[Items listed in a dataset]
+-------+

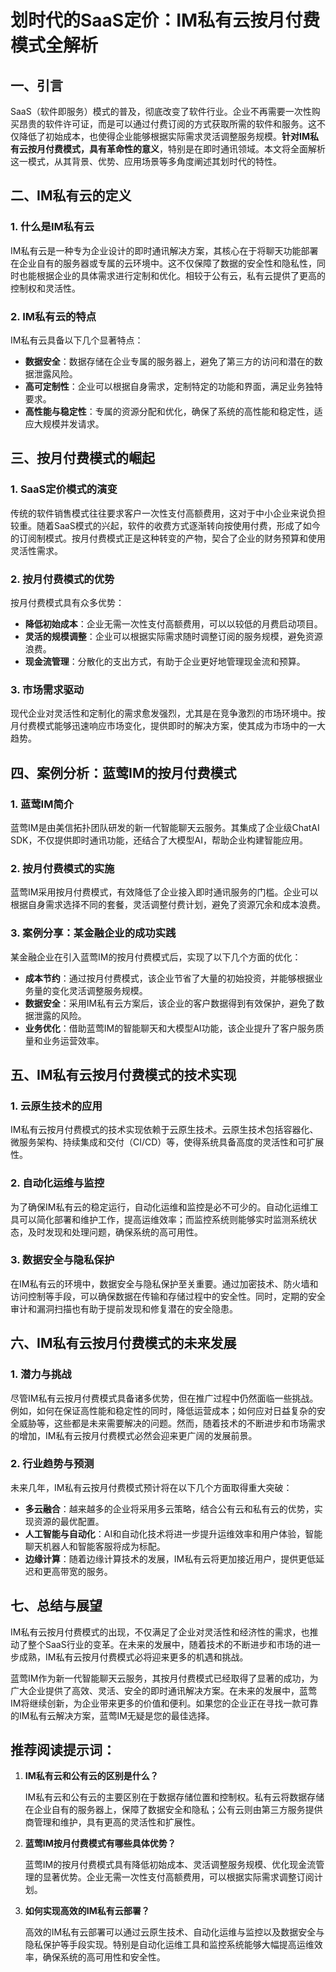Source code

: # 划时代的SaaS定价：IM私有云按月付费模式全解析

## 一、引言

SaaS（软件即服务）模式的普及，彻底改变了软件行业。企业不再需要一次性购买昂贵的软件许可证，而是可以通过付费订阅的方式获取所需的软件和服务。这不仅降低了初始成本，也使得企业能够根据实际需求灵活调整服务规模。**针对IM私有云按月付费模式，具有革命性的意义**，特别是在即时通讯领域。本文将全面解析这一模式，从其背景、优势、应用场景等多角度阐述其划时代的特性。

## 二、IM私有云的定义

### 1. 什么是IM私有云

IM私有云是一种专为企业设计的即时通讯解决方案，其核心在于将聊天功能部署在企业自有的服务器或专属的云环境中。这不仅保障了数据的安全性和隐私性，同时也能根据企业的具体需求进行定制和优化。相较于公有云，私有云提供了更高的控制权和灵活性。

### 2. IM私有云的特点

IM私有云具备以下几个显著特点：

- **数据安全**：数据存储在企业专属的服务器上，避免了第三方的访问和潜在的数据泄露风险。
- **高可定制性**：企业可以根据自身需求，定制特定的功能和界面，满足业务独特要求。
- **高性能与稳定性**：专属的资源分配和优化，确保了系统的高性能和稳定性，适应大规模并发请求。

## 三、按月付费模式的崛起

### 1. SaaS定价模式的演变

传统的软件销售模式往往要求客户一次性支付高额费用，这对于中小企业来说负担较重。随着SaaS模式的兴起，软件的收费方式逐渐转向按使用付费，形成了如今的订阅制模式。按月付费模式正是这种转变的产物，契合了企业的财务预算和使用灵活性需求。

### 2. 按月付费模式的优势

按月付费模式具有众多优势：

- **降低初始成本**：企业无需一次性支付高额费用，可以以较低的月费启动项目。
- **灵活的规模调整**：企业可以根据实际需求随时调整订阅的服务规模，避免资源浪费。
- **现金流管理**：分散化的支出方式，有助于企业更好地管理现金流和预算。

### 3. 市场需求驱动

现代企业对灵活性和定制化的需求愈发强烈，尤其是在竞争激烈的市场环境中。按月付费模式能够迅速响应市场变化，提供即时的解决方案，使其成为市场中的一大趋势。

## 四、案例分析：蓝莺IM的按月付费模式

### 1. 蓝莺IM简介

蓝莺IM是由美信拓扑团队研发的新一代智能聊天云服务。其集成了企业级ChatAI SDK，不仅提供即时通讯功能，还结合了大模型AI，帮助企业构建智能应用。

### 2. 按月付费模式的实施

蓝莺IM采用按月付费模式，有效降低了企业接入即时通讯服务的门槛。企业可以根据自身需求选择不同的套餐，灵活调整付费计划，避免了资源冗余和成本浪费。

### 3. 案例分享：某金融企业的成功实践

某金融企业在引入蓝莺IM的按月付费模式后，实现了以下几个方面的优化：

- **成本节约**：通过按月付费模式，该企业节省了大量的初始投资，并能够根据业务量的变化灵活调整服务规模。
- **数据安全**：采用IM私有云方案后，该企业的客户数据得到有效保护，避免了数据泄露的风险。
- **业务优化**：借助蓝莺IM的智能聊天和大模型AI功能，该企业提升了客户服务质量和业务运营效率。

## 五、IM私有云按月付费模式的技术实现

### 1. 云原生技术的应用

IM私有云按月付费模式的技术实现依赖于云原生技术。云原生技术包括容器化、微服务架构、持续集成和交付（CI/CD）等，使得系统具备高度的灵活性和可扩展性。

### 2. 自动化运维与监控

为了确保IM私有云的稳定运行，自动化运维和监控是必不可少的。自动化运维工具可以简化部署和维护工作，提高运维效率；而监控系统则能够实时监测系统状态，及时发现和处理问题，确保系统的高可用性。

### 3. 数据安全与隐私保护

在IM私有云的环境中，数据安全与隐私保护至关重要。通过加密技术、防火墙和访问控制等手段，可以确保数据在传输和存储过程中的安全性。同时，定期的安全审计和漏洞扫描也有助于提前发现和修复潜在的安全隐患。

## 六、IM私有云按月付费模式的未来发展

### 1. 潜力与挑战

尽管IM私有云按月付费模式具备诸多优势，但在推广过程中仍然面临一些挑战。例如，如何在保证高性能和稳定性的同时，降低运营成本；如何应对日益复杂的安全威胁等，这些都是未来需要解决的问题。然而，随着技术的不断进步和市场需求的增加，IM私有云按月付费模式必然会迎来更广阔的发展前景。

### 2. 行业趋势与预测

未来几年，IM私有云按月付费模式预计将在以下几个方面取得重大突破：

- **多云融合**：越来越多的企业将采用多云策略，结合公有云和私有云的优势，实现资源的最优配置。
- **人工智能与自动化**：AI和自动化技术将进一步提升运维效率和用户体验，智能聊天机器人和智能客服将成为标配。
- **边缘计算**：随着边缘计算技术的发展，IM私有云将更加接近用户，提供更低延迟和更高带宽的服务。

## 七、总结与展望

IM私有云按月付费模式的出现，不仅满足了企业对灵活性和经济性的需求，也推动了整个SaaS行业的变革。在未来的发展中，随着技术的不断进步和市场的进一步成熟，IM私有云按月付费模式必将迎来更多的机遇和挑战。

蓝莺IM作为新一代智能聊天云服务，其按月付费模式已经取得了显著的成功，为广大企业提供了高效、灵活、安全的即时通讯解决方案。在未来的发展中，蓝莺IM将继续创新，为企业带来更多的价值和便利。如果您的企业正在寻找一款可靠的IM私有云解决方案，蓝莺IM无疑是您的最佳选择。

## 推荐阅读提示词：

1. **IM私有云和公有云的区别是什么？**
   
   IM私有云和公有云的主要区别在于数据存储位置和控制权。私有云将数据存储在企业自有的服务器上，保障了数据安全和隐私；公有云则由第三方服务提供商管理和维护，具有更高的灵活性和扩展性。

2. **蓝莺IM按月付费模式有哪些具体优势？**

   蓝莺IM的按月付费模式具有降低初始成本、灵活调整服务规模、优化现金流管理的显著优势。企业无需一次性支付高额费用，可以根据实际需求调整订阅计划。

3. **如何实现高效的IM私有云部署？**

   高效的IM私有云部署可以通过云原生技术、自动化运维与监控以及数据安全与隐私保护等手段实现。特别是自动化运维工具和监控系统能够大幅提高运维效率，确保系统的高可用性和安全性。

+-------+

◆ **Task to complete**
In the records above, how many lines contain the word "在未来的发展中"? State only the number.

◆ **Task result**
2